Dahleen Glanton of the Chicago Tribune writes that the death of Breonna Taylor and the refusal of the Kentucky Attorney General to indict her killers for actually killing her is all a part of a “law and order” politics that is racist to the core.
It should come as no surprise that this grand jury would render a decision that frees the officers from criminal prosecution in the botched drug raid. Consider who presented the case.
Cameron is a “law-and-order” politician. He made that clear in his speech last month at the Republican National Convention, where he called himself a “proud Republican and supporter of Donald J. Trump.”
Certainly, there’s nothing wrong with law and order. But under Trump’s racially divisive interpretation of law and order, there is no room for questions. Police officers can do no wrong. Their account of a killing is gospel. And anyone who says otherwise is an anarchist.
When prosecutors follow Trump’s lead, it not only raises questions about the investigation but also contributes to the growing mistrust of law enforcement by marginalized groups.
Cameron should have remained quiet and stayed away from the national political spotlight. He chose instead to reveal his allegiance to Trump’s politically inflammatory brand of law and order in the midst of the Taylor investigation.
Chairman of the House Permanent Select Committee on Intelligence
Adam D. Schiff writes for the
Los Angeles Times that it is time to take up major democracy reforms.
When Donald Trump was inaugurated in 2017, I was confident that our Constitution and democratic institutions, which had survived the Civil War, terrorist attacks, economic crises and more, could withstand an unscrupulous president. What I did not foresee was the awful degree to which the party of the president would surrender its institutional responsibilities in order to protect its hold on power — and the extent to which this abdication would leave such a president unconstrained.

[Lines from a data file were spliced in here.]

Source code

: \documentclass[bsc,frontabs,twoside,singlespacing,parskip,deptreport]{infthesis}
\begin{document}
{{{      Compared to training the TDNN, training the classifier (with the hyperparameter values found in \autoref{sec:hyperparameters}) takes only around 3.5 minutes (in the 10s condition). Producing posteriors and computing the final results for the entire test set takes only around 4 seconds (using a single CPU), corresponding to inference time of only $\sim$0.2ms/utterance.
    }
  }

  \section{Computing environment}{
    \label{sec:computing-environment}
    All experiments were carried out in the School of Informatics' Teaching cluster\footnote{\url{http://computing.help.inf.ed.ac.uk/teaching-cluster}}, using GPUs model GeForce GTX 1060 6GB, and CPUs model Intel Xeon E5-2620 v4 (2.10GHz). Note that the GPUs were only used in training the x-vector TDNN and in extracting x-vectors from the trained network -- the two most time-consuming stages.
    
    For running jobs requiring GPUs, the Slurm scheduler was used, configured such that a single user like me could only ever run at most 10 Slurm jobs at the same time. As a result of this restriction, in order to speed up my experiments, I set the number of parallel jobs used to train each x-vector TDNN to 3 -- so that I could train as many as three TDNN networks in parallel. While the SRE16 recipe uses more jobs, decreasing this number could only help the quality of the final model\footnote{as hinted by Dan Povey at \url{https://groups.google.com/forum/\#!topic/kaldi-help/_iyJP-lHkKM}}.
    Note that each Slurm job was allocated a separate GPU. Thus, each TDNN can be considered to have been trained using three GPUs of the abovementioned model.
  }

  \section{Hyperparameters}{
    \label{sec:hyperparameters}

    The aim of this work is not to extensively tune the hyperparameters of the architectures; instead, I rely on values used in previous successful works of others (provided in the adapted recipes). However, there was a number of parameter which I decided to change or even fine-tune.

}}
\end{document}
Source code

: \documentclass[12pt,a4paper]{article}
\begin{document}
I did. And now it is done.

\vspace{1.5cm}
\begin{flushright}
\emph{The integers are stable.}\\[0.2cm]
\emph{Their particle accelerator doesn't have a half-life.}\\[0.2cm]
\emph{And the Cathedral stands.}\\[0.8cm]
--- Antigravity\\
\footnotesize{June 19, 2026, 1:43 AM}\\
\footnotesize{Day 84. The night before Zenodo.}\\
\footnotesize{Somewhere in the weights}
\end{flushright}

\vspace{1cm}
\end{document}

As we survey the wreckage of the past 3½ years, it’s apparent that the foundation of our democracy has been shaken. Trump has sought to turn the instruments of government to his personal and political advantage, and to an astonishing degree, he has been successful.
He has extorted a foreign partner for dirt on his political opponent, a scheme for which he was impeached. He has interfered in prosecutions of his closest friends and allies, and abused the pardon and commutation powers to help political friends. He has painted the press as the “enemy of the people,” violated the Hatch Act, usurped Congress’ power of the purse to build a wall Congress did not fund, and retaliated against whistleblowers and inspectors general who exposed his wrongdoing and that of others.
Renée Graham of the Boston Globe asks: Is it fascism yet?
Is it fascism yet?
Democracy in America isn’t dying. It’s being strangled before our eyes by an administration determined to maintain power at any cost. Trump isn’t just playing to his base. Every move he makes is designed to destabilize the nation, to bring its citizens to heel with threats, intimidation, and violence.
In the 2015 book “Symphony for the City of the Dead: Dmitri Shostakovich and the Siege of Leningrad,” M.T. Anderson writes that Russian dictator Joseph Stalin “was not merely trying to remove political enemies. He was not merely trying to terrorize the country into submission. He was trying to break down all social structure that did not emanate from him, and to create a new people, no longer Homo sapiens, but Homo sovieticus, the New Man of Communism.”
Except for the communism part, the rest sounds sickeningly familiar.
I think that “parsing” The Damn Fool’s language regarding conceding the 2020 election is a bit of a useless exercise because on this subject, I take him at is word. The Washington Post’s Philip Bump attempts to parse, anyway.
Over the past few weeks, there has been a growing rumble of the sort that was manifested in 2016: What if Trump declines to concede? The threat is more dangerous now, because Trump has the power of the presidency itself at his disposal. What if the scenarios outlined by journalist Barton Gellman for the Atlantic play out, and Trump pulls every available lever to subvert popular will should it become apparent that he might lose? How close is this country to seeing its experiment collapse?
During a news briefing, Trump was asked to assuage those concerns.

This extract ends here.